The long-term vision is that such rovers would be mounted with drills and prospection devices to search for useful resources that could help mankind survive in space. Piedboeuf explains: “If we were able to find water on the Moon, that would allow us to use the Moon as a base, make fuel, make oxygen. So if we had water, and we’ve shown that there are traces of it there, then the next step is to show if we’re capable of extracting water and be able to do something with it with sufficient quantities.”

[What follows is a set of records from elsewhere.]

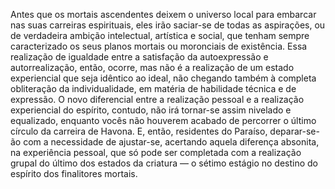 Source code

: ﻿Antes que os mortais ascendentes deixem o universo local para embarcar nas suas carreiras espirituais, eles irão saciar-se de todas as aspirações, ou de verdadeira ambição intelectual, artística e social, que tenham sempre caracterizado os seus planos mortais ou moronciais de existência. Essa realização de igualdade entre a satisfação da autoexpressão e autorrealização, então, ocorre, mas não é a realização de um estado experiencial que seja idêntico ao ideal, não chegando também à completa obliteração da individualidade, em matéria de habilidade técnica e de expressão. O novo diferencial entre a realização pessoal e a realização experiencial do espírito, contudo, não irá tornar-se assim nivelado e equalizado, enquanto vocês não houverem acabado de percorrer o último círculo da carreira de Havona. E, então, residentes do Paraíso, deparar-se-ão com a necessidade de ajustar-se, acertando aquela diferença absonita, na experiência pessoal, que só pode ser completada com a realização grupal do último dos estados da criatura — o sétimo estágio no destino do espírito dos finalitores mortais. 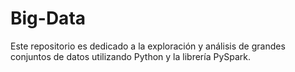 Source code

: # Big-Data
Este repositorio es dedicado a la exploración y análisis de grandes conjuntos de datos utilizando Python y la librería PySpark.

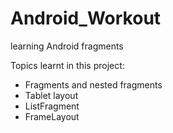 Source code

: # Android_Workout
learning Android fragments

Topics learnt in this project:
- Fragments and nested fragments
- Tablet layout
- ListFragment
- FrameLayout

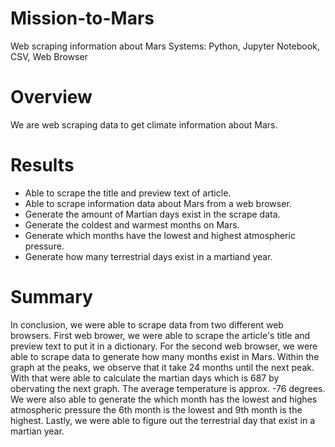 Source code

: # Mission-to-Mars
Web scraping information about Mars
Systems: Python, Jupyter Notebook, CSV, Web Browser

# Overview
We are web scraping data to get climate information about Mars.

# Results
  - Able to scrape the title and preview text of article.
  - Able to scrape information data about Mars from a web browser.
  - Generate the amount of Martian days exist in the scrape data.
  - Generate the coldest and warmest months on Mars.
  - Generate which months have the lowest and highest atmospheric pressure.
  - Generate how many terrestrial days exist in a martiand year.
  
# Summary
In conclusion, we were able to scrape data from two different web browsers. First web brower, we were able to scrape the article's title and preview text to put it in a dictionary. For the second web browser, we were able to scrape data to generate how many months exist in Mars. Within the graph at the peaks, we observe that it take 24 months until the next peak. With that were able to calculate the martian days which is 687 by obervating the next graph. The average temperature is approx. -76 degrees. We were also able to generate the which month has the lowest and highes atmospheric pressure the 6th month is the lowest and 9th month is the highest. Lastly, we were able to figure out the terrestrial day that exist in a martian year. 
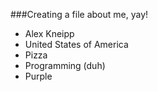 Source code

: ###Creating a file about me, yay!

- Alex Kneipp
- United States of America
- Pizza 
- Programming (duh)
- Purple
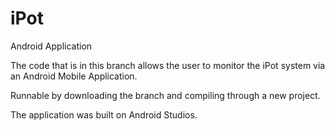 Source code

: # iPot
Android Application

The code that is in this branch allows the user to monitor the iPot system via an Android Mobile Application.

Runnable by downloading the branch and compiling through a new project. 

The application was built on Android Studios.

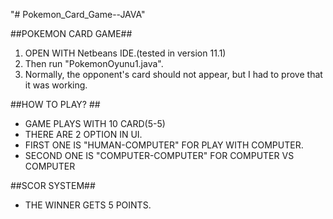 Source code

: "# Pokemon_Card_Game--JAVA" 

##POKEMON CARD GAME##

1. OPEN WITH Netbeans IDE.(tested in version 11.1)
2. Then run "PokemonOyunu1.java".
3. Normally, the opponent's card should not appear, but I had to prove that it was working.

##HOW TO PLAY? ##

- GAME PLAYS WITH 10 CARD(5-5)
- THERE ARE 2 OPTION IN UI.
- FIRST ONE IS "HUMAN-COMPUTER" FOR PLAY WITH COMPUTER.
- SECOND ONE IS "COMPUTER-COMPUTER" FOR COMPUTER VS COMPUTER


##SCOR SYSTEM##

- THE WINNER GETS 5 POINTS.




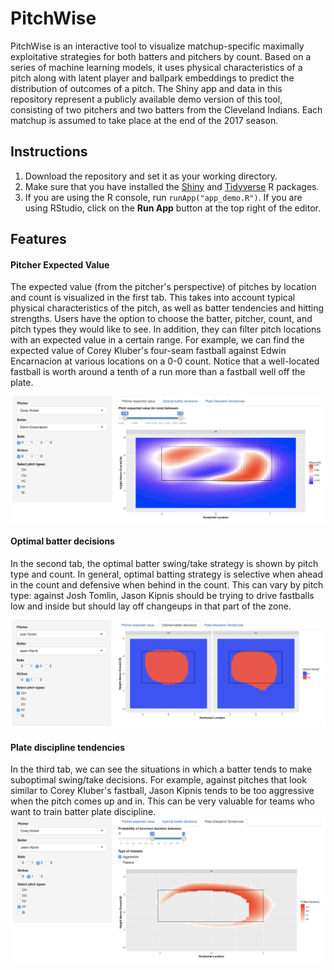 # PitchWise

PitchWise is an interactive tool to visualize matchup-specific maximally
exploitative strategies for both batters and pitchers by count.  Based on a series of machine learning models, it uses physical characteristics of a pitch along with latent player and ballpark embeddings to predict the distribution of outcomes of a pitch.  The Shiny app and data in this repository represent a publicly available demo version of this tool, consisting of two pitchers and two batters from the Cleveland Indians.  Each matchup is assumed to take place at the end of the 2017 season.

## Instructions
1) Download the repository and set it as your working directory.
2) Make sure that you have installed the [Shiny](https://github.com/rstudio/shiny) and [Tidyverse](https://github.com/tidyverse/tidyverse) R packages.
3) If you are using the R console, run `runApp("app_demo.R")`.  If you are using RStudio, click on the **Run App** button at the top right of the editor.

## Features
#### Pitcher Expected Value
The expected value (from the pitcher's perspective) of pitches by location and count is visualized in the first tab.  This takes into account typical physical characteristics of the pitch, as well as batter tendencies and hitting strengths.  Users have the option to choose the batter, pitcher, count, and pitch types they would like to see.  In addition, they can filter pitch locations with an expected value in a certain range.  For example, we can find the expected value of Corey Kluber's four-seam fastball against Edwin Encarnacion at various locations on a 0-0 count. Notice that a well-located fastball is worth around a tenth of a run more than a fastball well off the plate.

![Tab 1 Features](images/tab1.png)  

#### Optimal batter decisions
In the second tab, the optimal batter swing/take strategy is shown by pitch type and count.  In general, optimal batting strategy is selective when ahead in the count and defensive when behind in the count.  This can vary by pitch type: against Josh Tomlin, Jason Kipnis should be trying to drive fastballs low and inside but should lay off changeups in that part of the zone.

![Tab 2 Features](images/tab2.png)  

#### Plate discipline tendencies
In the third tab, we can see the situations in which a batter tends to make suboptimal swing/take decisions.  For example, against pitches that look similar to Corey Kluber's fastball, Jason Kipnis tends to be too aggressive when the pitch comes up and in.  This can be very valuable for teams who want to train batter plate discipline.  
![Tab 3 Features](images/tab3.png)  
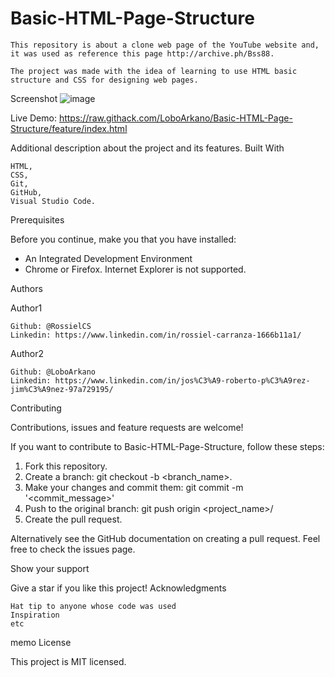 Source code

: # Basic-HTML-Page-Structure

    This repository is about a clone web page of the YouTube website and, it was used as reference this page http://archive.ph/Bss88.

    The project was made with the idea of learning to use HTML basic structure and CSS for designing web pages.


Screenshot
![image](https://user-images.githubusercontent.com/60085697/74850711-0c11c380-5319-11ea-83d4-34fded75d411.png)

Live Demo:
https://raw.githack.com/LoboArkano/Basic-HTML-Page-Structure/feature/index.html


Additional description about the project and its features.
Built With

    HTML,
    CSS,
    Git,
    GitHub,
    Visual Studio Code.


Prerequisites

Before you continue, make you that you have installed:

* An Integrated Development Environment
* Chrome or Firefox. Internet Explorer is not supported.


Authors

Author1

    Github: @RossielCS
    Linkedin: https://www.linkedin.com/in/rossiel-carranza-1666b11a1/

Author2

    Github: @LoboArkano
    Linkedin: https://www.linkedin.com/in/jos%C3%A9-roberto-p%C3%A9rez-jim%C3%A9nez-97a729195/


Contributing

Contributions, issues and feature requests are welcome!

If you want to contribute to Basic-HTML-Page-Structure, follow these steps:

1. Fork this repository.
2. Create a branch: git checkout -b <branch_name>.
3. Make your changes and commit them: git commit -m '<commit_message>'
4. Push to the original branch: git push origin <project_name>/<location>
5. Create the pull request.

Alternatively see the GitHub documentation on creating a pull request.
Feel free to check the issues page.


Show your support

Give a star if you like this project!
Acknowledgments

    Hat tip to anyone whose code was used
    Inspiration
    etc


memo License

This project is MIT licensed.
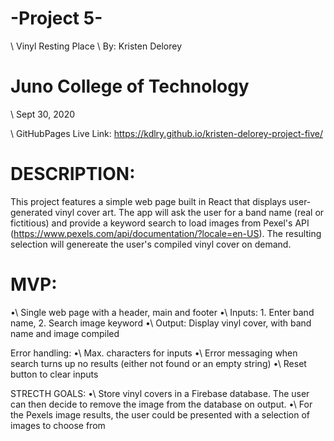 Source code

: # -Project 5-

\ Vinyl Resting Place
\ By: Kristen Delorey

# Juno College of Technology
\ Sept 30, 2020

\ GitHubPages Live Link: https://kdlry.github.io/kristen-delorey-project-five/

# DESCRIPTION:
This project features a simple web page built in React that displays user-generated vinyl cover art. The app will ask the user for a band name (real or fictitious) and provide a keyword search to load images from Pexel's API (https://www.pexels.com/api/documentation/?locale=en-US). The resulting selection will genereate the user's compiled vinyl cover on demand.

# MVP:
•\ Single web page with a header, main and footer
•\ Inputs: 1. Enter band name, 2. Search image keyword
•\ Output: Display vinyl cover, with band name and image compiled

Error handling:
•\ Max. characters for inputs
•\ Error messaging when search turns up no results (either not found or an empty string)
•\ Reset button to clear inputs

STRECTH GOALS:
•\ Store vinyl covers in a Firebase database. The user can then decide to remove the image 
   from the database on output.
•\ For the Pexels image results, the user could be presented with a selection of images to 
   choose from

“So that’s a type of mission that we could do, that would then allow us to pursue lunar exploration.” The history of space robotics has been one of man and machine working hand in hand, but the future is likely to be one of autonomy, as robots work remotely, saving astronauts from hazardous tasks. Mathieu Caron sets out the vision for the near future: “Whenever something can be done robotically, we’re asked to do so. I’m talking about cutting or moving thermal blankets, unscrewing caps, cutting tethers, even bringing a nozzle and pumping fuel in the satellite.”
Longer term, Canada and the other ISS partners are looking beyond near Earth orbit, to a station deeper in space. “The next step will be to go further,” Desjardins tells Euronews. “We talk about a cislunar station, in the space between the Earth and Moon. And there again, if we construct a space station habitat in that area, it’s sure and certain that we’re going to need space robotics.”